#### Directions for this task
The response must reproduce exactly every line of the material below holding the word "management".

#### Input material
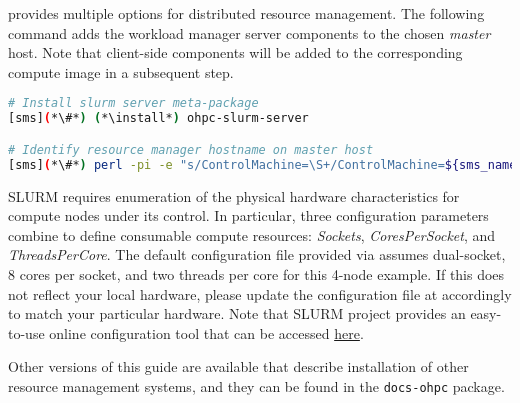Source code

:\OHPC{} provides multiple options for distributed resource management. 
The following command adds the \SLURM{} workload manager server components to the
chosen {\em master} host. Note that client-side components will be added to
the corresponding compute image in a subsequent step.

\begin{lstlisting}[language=bash,keywords={}]
# Install slurm server meta-package
[sms](*\#*) (*\install*) ohpc-slurm-server

# Identify resource manager hostname on master host
[sms](*\#*) perl -pi -e "s/ControlMachine=\S+/ControlMachine=${sms_name}/" /etc/slurm/slurm.conf
\end{lstlisting}

\begin{center}
\begin{tcolorbox}[]
  \small SLURM requires enumeration of the physical hardware characteristics
  for compute nodes under its control. In particular, three configuration
  parameters combine to define consumable compute resources: {\em Sockets},
  {\em CoresPerSocket}, and {\em ThreadsPerCore}. The default configuration
  file provided via \OHPC{} assumes dual-socket, 8 cores per socket, and two
  threads per core for this 4-node example. If this does not reflect your local
  hardware, please update the configuration file at
   accordingly to match your particular hardware.
  Note that SLURM project provides an easy-to-use online configuration tool that
  can be accessed
 \href{https://slurm.schedmd.com/configurator.html}{\color{blue} here}. 
\end{tcolorbox}
\end{center}

Other versions of this guide are available that describe installation of other
resource management systems, and they can be found in the \texttt{docs-ohpc}
package.

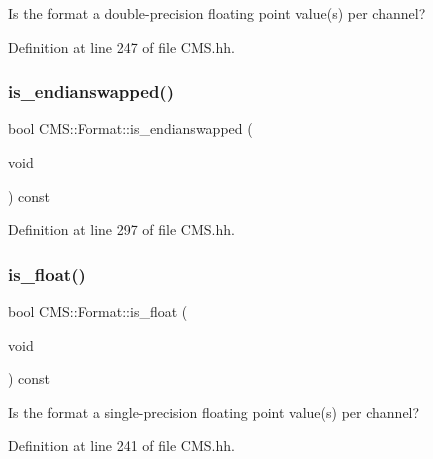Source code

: Is the format a double-\/precision floating point value(s) per channel? 



Definition at line 247 of file C\+M\+S.\+hh.

\mbox{\label{class_c_m_s_1_1_format_a738bc50d2f6d18bca81708d3832dba97}} 
\subsubsection{\texorpdfstring{is\+\_\+endianswapped()}{is\_endianswapped()}}
{\footnotesize\ttfamily bool C\+M\+S\+::\+Format\+::is\+\_\+endianswapped (\begin{DoxyParamCaption}\item[{void}]{ }\end{DoxyParamCaption}) const\hspace{0.3cm}{\ttfamily [inline]}}



Definition at line 297 of file C\+M\+S.\+hh.

\mbox{\label{class_c_m_s_1_1_format_afac9e92aa35a0f3e6cbaf88a42c15227}} 
\subsubsection{\texorpdfstring{is\+\_\+float()}{is\_float()}}
{\footnotesize\ttfamily bool C\+M\+S\+::\+Format\+::is\+\_\+float (\begin{DoxyParamCaption}\item[{void}]{ }\end{DoxyParamCaption}) const\hspace{0.3cm}{\ttfamily [inline]}}



Is the format a single-\/precision floating point value(s) per channel? 



Definition at line 241 of file C\+M\+S.\+hh.

\mbox{\label{class_c_m_s_1_1_format_a33483e2dede190c65351d43a9488abe4}}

#### Expected answer
:\OHPC{} provides multiple options for distributed resource management. 
resource management systems, and they can be found in the \texttt{docs-ohpc}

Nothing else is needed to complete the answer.